In this work, we developed an optical biosensor that can directly detect and monitor pathogenic bacteria in gym environments. Carboxyl-modified polystyrene (PS) nanoparticles were selected to assemble nanochains because they are full of carboxyl groups, which are easily functionalized with specific antibodies. After antibody incubation, a bovine serum albumin (BSA) solution was used to block non-specific carboxyl sites to ensure specificity. Only 50 µL of the sample was needed in this detection experiment. When samples were added on this biosensor, the effective preconcentration of candidate bacteria toward the biosensors surface worked to improve sensitivity (limit of detection: 100 CFU/mL) and shorten the reaction time to 10 min. Once S. aureus was captured by the nanochains, it triggered distinct color changes that can be observed with the unaided eye through an optical microscope, and even a smartphone. This work demonstrated a simple, rapid, and culture-free diagnosis tool for the visualizable detection and monitoring of S. aureus in gym environments.

2. Experimental Section

2.1. Materials and Apparatus

Carboxyl-modified polystyrene nanoparticles (diameter: 500 nm) were purchased from the Huge Biotechnology Co., Ltd. (Shanghai, China). Sodium dodecyl sulfate (SDS) was obtained from J&K Scientific (Marbach, Germany). The N-hydroxysuccinimide (NHS), N-ethyl-N′-(dimethylaminopropyl) carbodiimide (EDC), and bovine serum albumin (BSA) were purchased from Thermo Fisher Scientific (Waltham, MA, USA). Phosphate-buffered solution (PBS, PH = 7.2–7.4) was purchased from Beijing Solarbio Science & Technology Co., Ltd. (Beijing, China). The E. coli, S. epidermidis, and S. aureus standard bacteria were obtained from BeNa Culture Collection (Xinyang, China). The anti-S. aureus antibody was purchased from the Beijing Bioss Biotechnology Co., Ltd. (Beijing, China), with a concentration of 1 mg/mL.
The optical images were captured using an optical microscope (Nikon, LV100, Tokyo, Japan) or smartphone (Oppo FindX3 Pro, Oppo, Dongguan, China). The SEM images were recorded using a scanning electron microscope (HITACHI, S-4800, Tokyo, Japan). The white light source was produced by a xenon lamp (Beijing China Education Au-Light Technology Co., Ltd. CEL S500, Beijing, China), with an adjustable polarizer (Nikon, LV-PO). The scattering response of the nanochains was analyzed using a monochromator and a CCD detector (iDus DU420A-OE, Oxford Instruments, Abingdon, UK) in the range of 400–1000 nm.

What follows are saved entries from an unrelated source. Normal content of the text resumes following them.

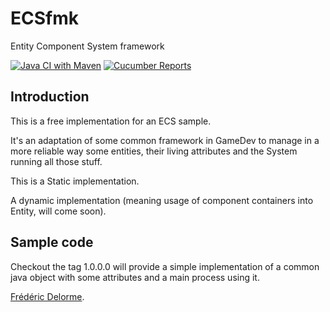 # ECSfmk

Entity Component System framework

[![Java CI with Maven](https://github.com/mcgivrer/ecsfmk/actions/workflows/maven.yml/badge.svg)](https://github.com/mcgivrer/ecsfmk/actions/workflows/maven.yml)
[![Cucumber Reports](https://messages.cucumber.io/api/report-collections/97be0db2-1c38-4565-ab3c-292628fec31a/badge)](https://reports.cucumber.io/report-collections/97be0db2-1c38-4565-ab3c-292628fec31a "See the latest Cucumber Reports")

## Introduction

This is a free implementation for an ECS sample.

It's an adaptation of some common framework in GameDev to manage in a more reliable 
way some entities, their living attributes and the System running all those stuff.

This is a Static implementation.

A dynamic implementation (meaning usage of component containers into Entity, will 
come soon).


## Sample code

Checkout the tag 1.0.0.0 will provide a simple implementation of a common java object 
with some attributes and a main process using it. 



[Frédéric Delorme](frederic.delorme@snapgames.fr "contact the author").
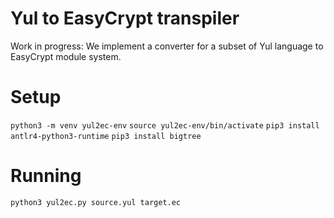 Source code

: # Yul to EasyCrypt transpiler

Work in progress: We implement a converter for a subset of Yul language to EasyCrypt module system.

# Setup

`python3 -m venv yul2ec-env`
`source yul2ec-env/bin/activate`
`pip3 install antlr4-python3-runtime`
`pip3 install bigtree`

# Running

`python3 yul2ec.py source.yul target.ec` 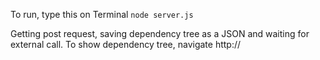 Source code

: To run, type this on Terminal
`node server.js`

Getting post request, saving dependency tree as a JSON and waiting for external call.
To show dependency tree, navigate http://<Your host name>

2.2. Sample Collection and Preparation

The samples were collected at baseline time (at midday) and 1 h after routine cleaning at a local indoor public gym and an indoor gymnasium at Beijing Sport University. Sterile cotton swabs immersed in sterile saline solution (1 mL) were used to swab the gymnastic equipment surfaces that frequently contact the human body, covering an area of approximately 25 cm2. The equipment surfaces included treadmills, recumbent bikes, free weights, mats, workout benches, locker room benches, dumbbells, and an elliptical machine. The samples were transferred into sterile centrifuge tubes and then stored at 4 °C before processing. Two mats were purchased from a local store and inoculated with S. Aureus. One mat was cleaned with an alcohol spray bottle every day, while another one did not undergo any cleaning; then, both of them were stored at room temperature for a week. The samples were swabbed once a day according to the collecting method, and the collected sample was directly added onto the biosensor for detection. Pathogen quantification was performed using qPCR at the same time.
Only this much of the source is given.